What tends to get in the way is that the set-theoretic and infinitary methodology Dedekind championed was so successful, and shaped twentieth-century mathematics so much, that it is hard to reach the analytic distance needed. Often all one gets, then, are platitudes: that it is very “general” and “abstract”. Or one is left with negative characterizations: that it fails to be finitistically and constructively acceptable. Beyond that, there is the suggestion that Dedekind’s approach is “structuralist”. But as this term is now used to characterize a methodology, rather than a metaphysical position, one wonders what exactly it involves. Before attempting a clarification and elaboration, let us briefly consider some of Dedekind’s other mathematical works, since this will make certain crucial features stand out more.

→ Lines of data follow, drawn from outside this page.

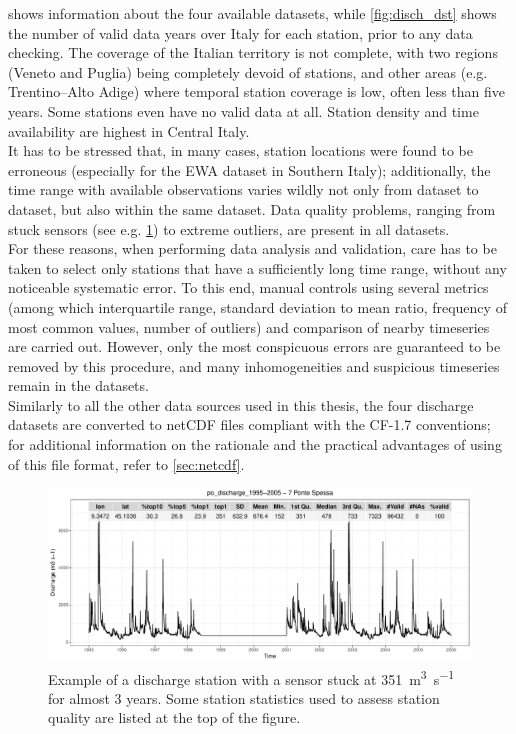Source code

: shows information about the four available datasets, while \cref{fig:disch_dst} shows the number of valid data years over Italy for each station, prior to any data checking.
The coverage of the Italian territory is not complete, with two regions (Veneto and Puglia) being completely devoid of stations, and other areas (e.g. Trentino--Alto Adige) where temporal station coverage is low, often less than five years. Some stations even have no valid data at all.
Station density and time availability are highest in Central Italy.\\
It has to be stressed that, in many cases, station locations were found to be erroneous (especially for the EWA dataset in Southern Italy); additionally, the time range with available observations varies wildly not only from dataset to dataset, but also within the same dataset.
Data quality problems, ranging from stuck sensors (see e.g. \cref{fig:stuck_disc_sensor}) to extreme outliers, are present in all datasets.\\
For these reasons, when performing data analysis and validation, care has to be taken to select only stations that have a sufficiently long time range, without any noticeable systematic error. To this end, manual controls using several metrics (among which interquartile range, standard deviation to mean ratio, frequency of most common values, number of outliers) and comparison of nearby timeseries are carried out. However, only the most conspicuous errors are guaranteed to be removed by this procedure, and many inhomogeneities and suspicious timeseries remain in the datasets.\\
Similarly to all the other data sources used in this thesis, the four discharge datasets are converted to netCDF files compliant with the CF-1.7 conventions; for additional information on the rationale and the practical advantages of using of this file format, refer to \cref{sec:netcdf}.\\

\begin{figure}
    \centering
        \includegraphics[width=\textwidth]{figures/stuck_discahrge_ts}
    \decoRule
    \caption[Example of a discharge station with a stuck sensor]{
    Example of a discharge station with a sensor stuck at \SI{351}{\cubic\metre\per\second} for almost 3 years. Some station statistics used to assess station quality are listed at the top of the figure.
} \label{fig:stuck_disc_sensor}
\end{figure}

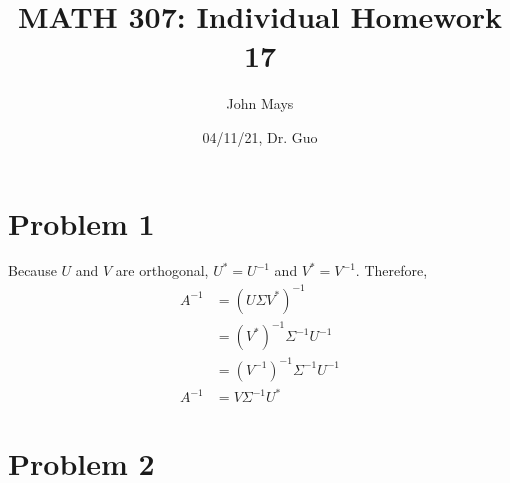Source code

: \documentclass[fleqn]{article}
\title{\textbf{MATH 307: Individual Homework 17}}
\author{John Mays}
\date{04/11/21, Dr. Guo}
\begin{document}
\maketitle

\section*{Problem 1}
Because $U$ and $V$ are orthogonal, $U^{*} = U^{-1}$ and $V^{*} = V^{-1}$.  Therefore,
\begin{equation*}
    \begin{split}
        A^{-1} &= (U\Sigma V^{*})^{-1}\\
         &= (V^{*})^{-1} \Sigma ^{-1} U^{-1}\\
         &= (V^{-1})^{-1} \Sigma ^{-1} U^{-1}\\
        A^{-1} &= V \Sigma ^{-1} U^{*}
    \end{split}
\end{equation*}
\pagebreak
\section*{Problem 2}
\end{document}
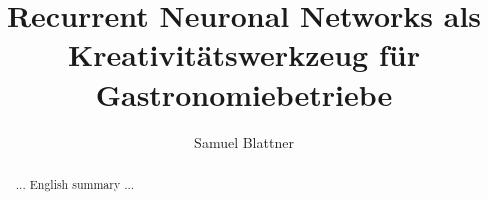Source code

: \documentclass{ffhsthesis}
\begin{document}
    \title{Recurrent Neuronal Networks als Kreativitätswerkzeug für Gastronomiebetriebe}
    \author{Samuel Blattner}


    \maketitle

    \begin{zusammenfassung}

    \end{zusammenfassung}

    \begin{abstract}
        ... English summary ...
    \end{abstract}

    \tableofcontents

    \startThesis %

    
    
    
    

    
    
\end{document}
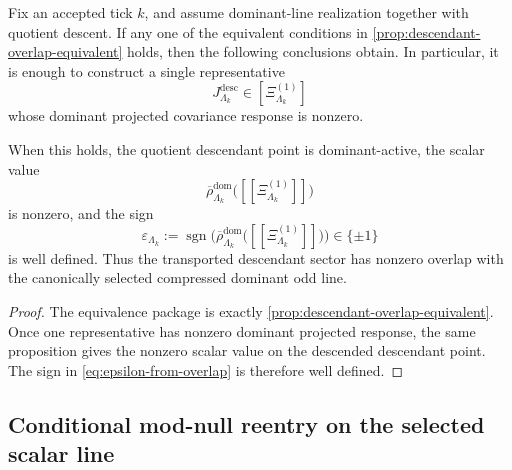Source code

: \documentclass[11pt]{article}
\begin{document}
\begin{theorem}
\label{thm:descendant-overlap}
Fix an accepted tick \(k\), and assume dominant-line realization together with quotient descent.
If any one of the equivalent conditions in \cref{prop:descendant-overlap-equivalent} holds, then the
following conclusions obtain.
In particular, it is enough to construct a single representative
\[
J^{\mathrm{desc}}_{\Lambda_k}\in[\Xi^{(1)}_{\Lambda_k}]
\]
whose dominant projected covariance response is nonzero.

When this holds, the quotient descendant point is dominant-active, the scalar value
\[
\overline{\rho}^{\mathrm{dom}}_{\Lambda_k}\big([\![\Xi^{(1)}_{\Lambda_k}]\!]\big)
\]
is nonzero, and the sign
\begin{equation}
\varepsilon_{\Lambda_k}
:=
\operatorname{sgn}\!\Big(
\overline{\rho}^{\mathrm{dom}}_{\Lambda_k}\big([\![\Xi^{(1)}_{\Lambda_k}]\!]\big)
\Big)
\in\{\pm1\}
\label{eq:epsilon-from-overlap}
\end{equation}
is well defined.
Thus the transported descendant sector has nonzero overlap with the canonically selected compressed
dominant odd line.
\end{theorem}

\begin{proof}
The equivalence package is exactly \cref{prop:descendant-overlap-equivalent}.
Once one representative has nonzero dominant projected response, the same proposition gives the
nonzero scalar value on the descended descendant point. The sign in \eqref{eq:epsilon-from-overlap}
is therefore well defined.
\end{proof}

\subsection*{Conditional mod-null reentry on the selected scalar line}
\label{subsec:conditional-mod-null-reentry}
\end{document}
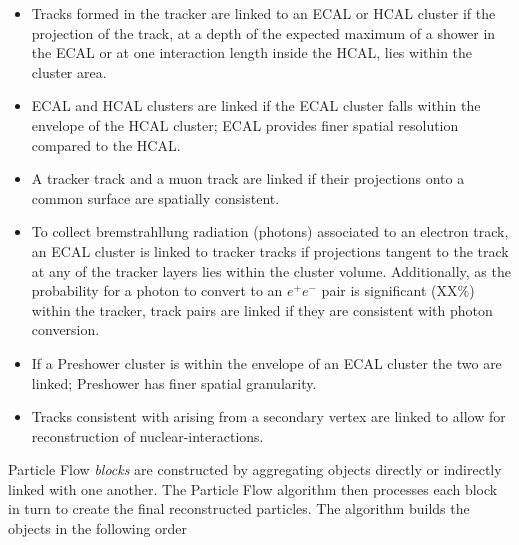 \begin{itemize}
\item Tracks formed in the tracker are linked to an ECAL or HCAL cluster if the projection of the track, at a depth of the expected maximum of a shower in the ECAL or at one interaction length inside the HCAL, lies within the cluster area.
\item ECAL and HCAL clusters are linked if the ECAL cluster falls within the envelope of the HCAL cluster; ECAL provides finer spatial resolution compared to the HCAL.
\item A tracker track and a muon track are linked if their projections onto a common surface are spatially consistent.
\item To collect bremstrahllung radiation (photons) associated to an electron track, an ECAL cluster is linked to tracker tracks if projections tangent to the track at any of the tracker layers lies within the cluster volume. Additionally, as the probability for a photon to convert to an $e^{+}e^{-}$ pair is significant (XX\%) within the tracker, track pairs are linked if they are consistent with photon conversion.
\item If a Preshower cluster is within the envelope of an ECAL cluster the two are linked; Preshower has finer spatial granularity.
\item Tracks consistent with arising from a secondary vertex are linked to allow for reconstruction of nuclear-interactions.
\end{itemize}

Particle Flow \textit{blocks} are constructed by aggregating objects directly or indirectly linked with one another. The Particle Flow algorithm then processes each block in turn to create the final reconstructed particles. The algorithm builds the objects in the following order

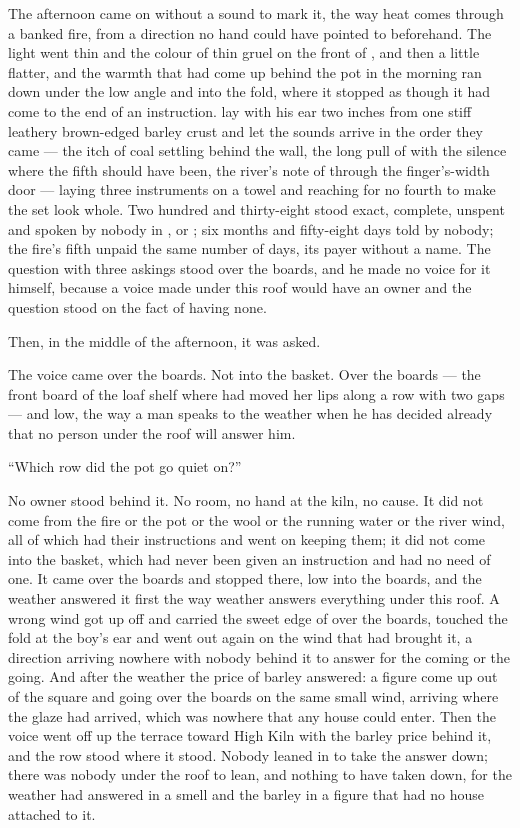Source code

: The afternoon came on without a sound to mark it, the way heat comes through a banked fire, from a direction no hand could have pointed to beforehand. The light went thin and the colour of thin gruel on the front of , and then a little flatter, and the warmth that had come up behind the pot in the morning ran down under the low angle and into the fold, where it stopped as though it had come to the end of an instruction.  lay with his ear two inches from one stiff leathery brown-edged barley crust and let the sounds arrive in the order they came --- the itch of coal settling behind the wall, the long pull of  with the silence where the fifth should have been, the river's note of  through the finger's-width door --- laying three instruments on a towel and reaching for no fourth to make the set look whole. Two hundred and thirty-eight stood exact, complete, unspent and spoken by nobody in ,  or ; six months and fifty-eight days told by nobody; the fire's fifth unpaid the same number of days, its payer without a name. The question with three askings stood over the boards, and he made no voice for it himself, because a voice made under this roof would have an owner and the question stood on the fact of having none.

Then, in the middle of the afternoon, it was asked.

The voice came over the boards. Not into the basket. Over the boards --- the front board of the loaf shelf where  had moved her lips along a row with two gaps --- and low, the way a man speaks to the weather when he has decided already that no person under the roof will answer him.

“Which row did the pot go quiet on?”

No owner stood behind it. No room, no hand at the kiln, no cause. It did not come from the fire or the pot or the wool or the running water or the river wind, all of which had their instructions and went on keeping them; it did not come into the basket, which had never been given an instruction and had no need of one. It came over the boards and stopped there, low into the boards, and the weather answered it first the way weather answers everything under this roof. A wrong wind got up off  and carried the sweet edge of  over the boards, touched the fold at the boy's ear and went out again on the wind that had brought it, a direction arriving nowhere with nobody behind it to answer for the coming or the going. And after the weather the price of barley answered: a figure come up out of the square and going over the boards on the same small wind, arriving where the glaze had arrived, which was nowhere that any house could enter. Then the voice went off up the terrace toward High Kiln with the barley price behind it, and the row stood where it stood. Nobody leaned in to take the answer down; there was nobody under the roof to lean, and nothing to have taken down, for the weather had answered in a smell and the barley in a figure that had no house attached to it.

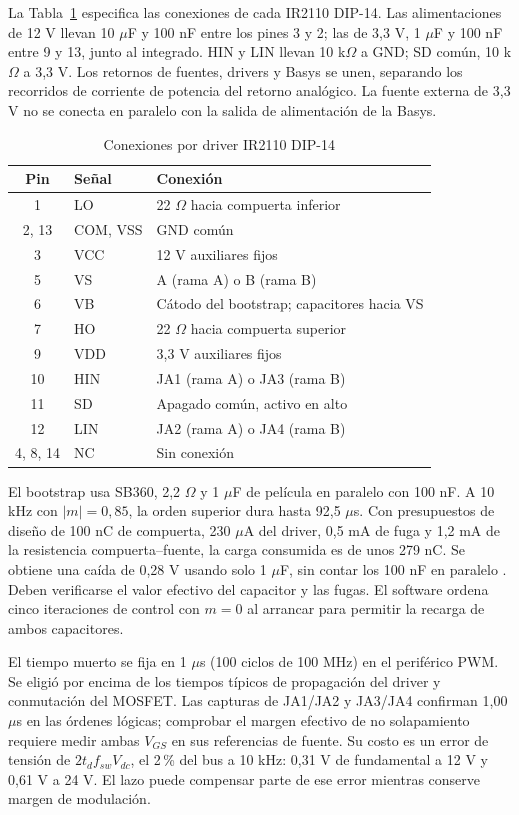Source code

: \documentclass[conference]{IEEEtran}
\begin{document}
La Tabla~\ref{tab:driver} especifica las conexiones de cada IR2110 DIP-14. Las alimentaciones de 12 V llevan 10 $\mu$F y 100 nF entre los pines 3 y 2; las de 3,3 V, 1 $\mu$F y 100 nF entre 9 y 13, junto al integrado. HIN y LIN llevan 10 k$\Omega$ a GND; SD común, 10 k$\Omega$ a 3,3 V. Los retornos de fuentes, drivers y Basys se unen, separando los recorridos de corriente de potencia del retorno analógico. La fuente externa de 3,3 V no se conecta en paralelo con la salida de alimentación de la Basys.

\begin{table}[H]\caption{Conexiones por driver IR2110 DIP-14}\centering\small\setlength{\tabcolsep}{3pt}
\begin{tabular}{@{}clp{}@{}}\toprule
Pin & Señal & Conexión\\\midrule
1 & LO & 22 $\Omega$ hacia compuerta inferior\\
2, 13 & COM, VSS & GND común\\
3 & VCC & 12 V auxiliares fijos\\
5 & VS & A (rama A) o B (rama B)\\
6 & VB & Cátodo del bootstrap; capacitores hacia VS\\
7 & HO & 22 $\Omega$ hacia compuerta superior\\
9 & VDD & 3,3 V auxiliares fijos\\
10 & HIN & JA1 (rama A) o JA3 (rama B)\\
11 & SD & Apagado común, activo en alto\\
12 & LIN & JA2 (rama A) o JA4 (rama B)\\
4, 8, 14 & NC & Sin conexión\\\bottomrule
\end{tabular}\label{tab:driver}\end{table}

El bootstrap usa SB360, 2,2 $\Omega$ y 1 $\mu$F de película en paralelo con 100 nF. A 10 kHz con $|m|=0{,}85$, la orden superior dura hasta 92,5 $\mu$s. Con presupuestos de diseño de 100 nC de compuerta, 230 $\mu$A del driver, 0,5 mA de fuga y 1,2 mA de la resistencia compuerta--fuente, la carga consumida es de unos 279 nC. Se obtiene una caída de 0,28 V usando solo 1 $\mu$F, sin contar los 100 nF en paralelo \cite{an978}. Deben verificarse el valor efectivo del capacitor y las fugas. El software ordena cinco iteraciones de control con $m=0$ al arrancar para permitir la recarga de ambos capacitores.

El tiempo muerto se fija en 1 $\mu$s (100 ciclos de 100 MHz) en el periférico PWM. Se eligió por encima de los tiempos típicos de propagación del driver y conmutación del MOSFET. Las capturas de JA1/JA2 y JA3/JA4 confirman 1,00 $\mu$s en las órdenes lógicas; comprobar el margen efectivo de no solapamiento requiere medir ambas $V_{GS}$ en sus referencias de fuente. Su costo es un error de tensión de $2t_df_{sw}V_{dc}$, el 2\,\% del bus a 10 kHz: 0,31 V de fundamental a 12 V y 0,61 V a 24 V. El lazo puede compensar parte de ese error mientras conserve margen de modulación.
\end{document}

4.2 Function Fields, Groups, Lattices

For our purposes, three additional areas in which Dedekind applied his set-theoretic, infinitary, and structuralist approach are relevant: the theory of algebraic functions, group theory, and lattice theory.

Dedekind realized early on that several of the notions and techniques he had introduced in algebraic number theory could be transferred to the study of algebraic functions (algebraic function fields, in later terminology), especially the set-theoretic introduction of ideals and ways of calculating with them (cf. Haffner 2014, 2015, 2017 for emphasizing the latter). This realization came to fruition in “Theorie der algebraischen Funktionen einer Veränderlichen”, a substantive article co-written with Heinrich Weber and published in 1882. The approach in it led, among others, to a better understanding of Riemann surfaces, including a purely algebraic proof of the celebrated Riemann-Roch Theorem (Geyer 1981, Kolmogorov & Yushkevich 2001, ch. 2, Stillwell 2012). As these were issues of wide interest among mathematicians, the success gave Dedekind’s approach significant legitimacy and publicity (cf. Edwards 1983, Dieudonné 1985).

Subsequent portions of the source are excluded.